Subprocessors/Vendors (categories & examples): Cloud hosting & CDN; email/SMS delivery; form capture; analytics; customer support; error monitoring. Feel free to request the Subprocessors list at hello@dayalign.com

7) Retention

• Inquiry & demo records: typically 24 months after last interaction, unless longer is needed for legal/compliance reasons.
• Marketing consent & unsubscribe logs: retained as necessary to demonstrate compliance (recommended ≥36 months after last CEM).
• Security logs: retained as needed for security and audit.
• When no longer needed, we delete or de-identify information.

8) Security

We maintain administrative, technical, and physical safeguards appropriate to the sensitivity of information, including encryption in transit, access controls, and monitoring. No method is 100% secure; please use discretion when submitting information online.

9) Breach records & notifications

We keep records of all security breach incidents for at least 24 months. If an incident presents a real risk of significant harm, we will notify affected organizations/individuals and the appropriate regulators, as required by law.

10) Your choices & rights

• Marketing: Unsubscribe using the link in emails or reply STOP for SMS. You can also contact us to adjust preferences.
• Access & correction: You may request access to or correction of your personal information. We may need to verify your identity.
• Cookies: Manage via your browser and our cookie banner/preferences center.
• Québec (Law 25): If we use decisions made exclusively by automated processing that have significant impact, we will provide information about the decision factors and a way to have it reviewed by a person.

11) Children

The Site is intended for business users and is not directed to children under 13. We do not knowingly collect personal information from children via the Site.

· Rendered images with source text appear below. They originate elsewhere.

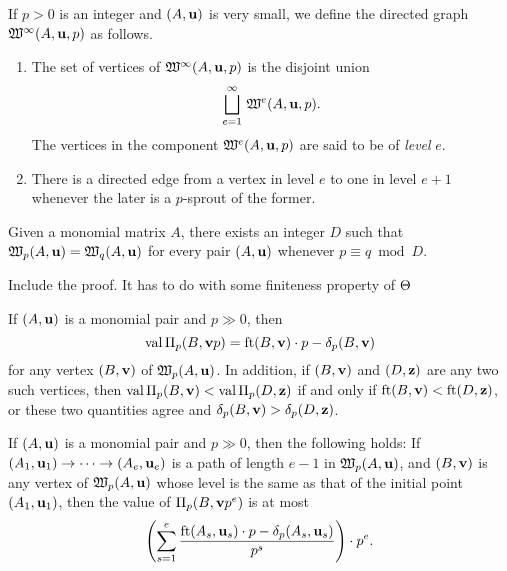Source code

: \documentclass[11pt]{amsart}
\renewcommand{\!}[1]{{\color{red}\text{$\star$\,}#1\,$\star$}}
\begin{document}
\begin{definition}
If $p > 0$ is an integer and $(A, \mathbf{u})$ is very small, we define the directed graph $\mathfrak{W}^{\infty}(A, \mathbf{u}, p)$ as follows.
\begin{enumerate}
\item  The set of vertices of $\mathfrak{W}^{\infty}(A, \mathbf{u}, p)$ is the disjoint union \[ \bigsqcup_{e=1}^{\infty} \, \mathfrak{W}^e(A, \mathbf{u}, p).\]
The vertices in the component $\mathfrak{W}^e(A, \mathbf{u}, p)$ are said to be of \emph{level} $e$.  
\item  There is a directed edge from a vertex in level $e$ to one in level $e+1$ whenever the later is a $p$-sprout of the former.
\end{enumerate}
\end{definition}


\begin{proposition}
Given a monomial matrix $A$, there exists an integer $D$ such that $\mathfrak{W}_p(A, \mathbf{u}) = \mathfrak{W}_q(A, \mathbf{u})$ for every pair $(A, \mathbf{u})$ whenever $p \equiv q \bmod D$.
\end{proposition}

\alert[inline]{Include the proof.  It has to do with some finiteness property of $\Theta$}

\begin{corollary}
If $(A, \mathbf{u})$ is a monomial pair and $p \gg 0$, then
\[ \operatorname{val} \Pi_p(B, \mathbf{v}p) = \operatorname{ft}(B, \mathbf{v}) \cdot p - \delta_p(B, \mathbf{v}) \] for any vertex $(B, \mathbf{v})$ of $\mathfrak{W}_p(A, \mathbf{u})$.    In addition, if $(B, \mathbf{v})$ and $(D, \mathbf{z})$ are any two such vertices, then $\operatorname{val} \Pi_p(B, \mathbf{v}) < \operatorname{val} \Pi_p(D, \mathbf{z})$ if and only if $\operatorname{ft}(B, \mathbf{v}) < \operatorname{ft}(D, \mathbf{z})$, or these two quantities agree and $\delta_p(B, \mathbf{v}) > \delta_p(D, \mathbf{z})$.  
\end{corollary}


\begin{theorem}
If $(A, \mathbf{u})$ is a monomial pair and $p \gg 0$, then the following holds:  If 
$(A_1, \mathbf{u}_1) \to \cdots \to (A_e, \mathbf{u}_e)$ is a path of length $e-1$ in $\mathfrak{W}_p(A, \mathbf{u})$, and $(B, \mathbf{v})$ is any vertex of $\mathfrak{W}_p(A, \mathbf{u})$ whose level is the same as that of the initial point $(A_1, \mathbf{u}_1)$, then the value of $\Pi_p(B, \mathbf{v}p^e)$ is at most 
%
 \[ \left( \sum_{s=1}^e \frac{ \operatorname{ft}(A_s, \mathbf{u}_s)  \cdot p - \delta_p(A_s, \mathbf{u}_s)}{p^s} \right) \cdot p^e. \] 
\end{theorem}
\end{document}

12) Changes to this Policy

We may update this Policy to reflect changes to our practices or legal requirements. We will post the updated version with a new effective date and, for material changes, provide notice on the Site.

13) Contact us (Privacy Officer)

Privacy Officer: Parth Patel

Email: hello@dayalign.com

Mail: 786 Paris Blvd. Waterloo Ontario Canada.

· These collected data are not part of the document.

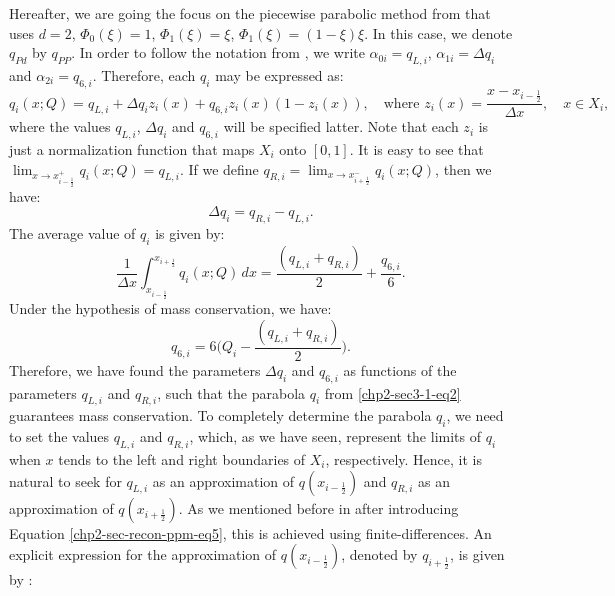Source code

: Hereafter, we are going the focus on the piecewise parabolic method from \citet{colella:1984} that uses $d=2$, 
$\Phi_0(\xi)=1$, $\Phi_1(\xi)=\xi$, $\Phi_1(\xi)=(1-\xi)\xi$. 
In this case, we denote $q_{Pd}$ by $q_{PP}$.
In order to follow the notation from \citet{colella:1984},
we write $\alpha_{0i} = q_{L, i}$, $\alpha_{1i} = \Delta q_i$ and $\alpha_{2i} = q_{6, i}$.
Therefore, each $q_i$ may be expressed as:
\begin{equation}
	\label{chp2-sec-recon-ppm-eq1}
	q_i(x;Q) = q_{L, i} + \Delta q_i z_i(x) + q_{6, i}z_i(x)(1-z_i(x)), 
	\quad \text{where }
	z_i(x) = \frac{x-x_{i-\frac{1}{2}}}{\Delta x},
	\quad x \in X_i,
\end{equation}
where the values $q_{L, i}$, $\Delta q_i$ and $q_{6, i}$  will be specified latter.
Note that each $z_i$ is just a normalization function that maps $X_i$ onto $[0,1]$.
It is easy to see that 
$\lim_{x \to x_{i-\frac{1}{2}}^+} {q_i(x;Q)} = q_{L, i}$.
If we define $q_{R, i} = \lim_{x \to x_{i+\frac{1}{2}}^-} {q_i(x;Q)}$,
then we have:
\begin{equation}
	\label{chp2-sec-recon-ppm-eq2}
	\Delta q_i = q_{R, i} - q_{L, i}.
\end{equation}
The average value of $q_i$ is given by:
\begin{equation}
	\label{chp2-sec-recon-ppm-eq3}
	\frac{1}{\Delta x}\int_{x_{i-\frac{1}{2}}}^{x_{i+\frac{1}{2}}} {q}_i(x;Q) \,dx
	= \frac{(q_{L,i} + q_{R,i})}{2} + \frac{q_{6,i}}{6}.
\end{equation}
Under the hypothesis of mass conservation, we have:
\begin{equation}
	\label{chp2-sec-recon-ppm-eq4}
	q_{6,i} = 6\bigg(Q_i - \frac{(q_{L,i} + q_{R,i})}{2}\bigg).
\end{equation}
Therefore, we have found the parameters $\Delta q_i$ and $q_{6, i}$ as
functions of the parameters $q_{L, i}$ and $q_{R, i}$,
such that the parabola $q_i$ from \eqref{chp2-sec3-1-eq2} 
guarantees mass conservation. To completely determine the 
parabola $q_i$, we need to set the values $q_{L, i}$ and
$q_{R, i}$, which, as we have seen, represent the limits of $q_i$ when
$x$ tends to the left and right boundaries of $X_i$, respectively.
Hence, it is natural to seek for $q_{L, i}$ as an approximation of $q(x_{i-\frac{1}{2}})$
and $q_{R, i}$ as an approximation of $q(x_{i+\frac{1}{2}})$.
As we mentioned before in after introducing Equation \eqref{chp2-sec-recon-ppm-eq5}, this is achieved
using finite-differences.
An explicit expression for the approximation of $q(x_{i-\frac{1}{2}})$, denoted by $q_{i+\frac{1}{2}}$, is given by \citep{colella:1984}:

If your concern is not resolved, you may contact the Office of the Privacy Commissioner of Canada or your provincial privacy regulator (e.g., Commission d’accès à l’information in Québec).

14) Service-specific privacy

If you are a DayAlign customer or end-user of the Service, please see the Service Privacy Policy and the Service Terms mentioned in the Service Agreement Contract signed with DayAlign Customers (which address processor/agent roles, PHIPA support, CASL tooling, retention controls, and security commitments specific to the Service).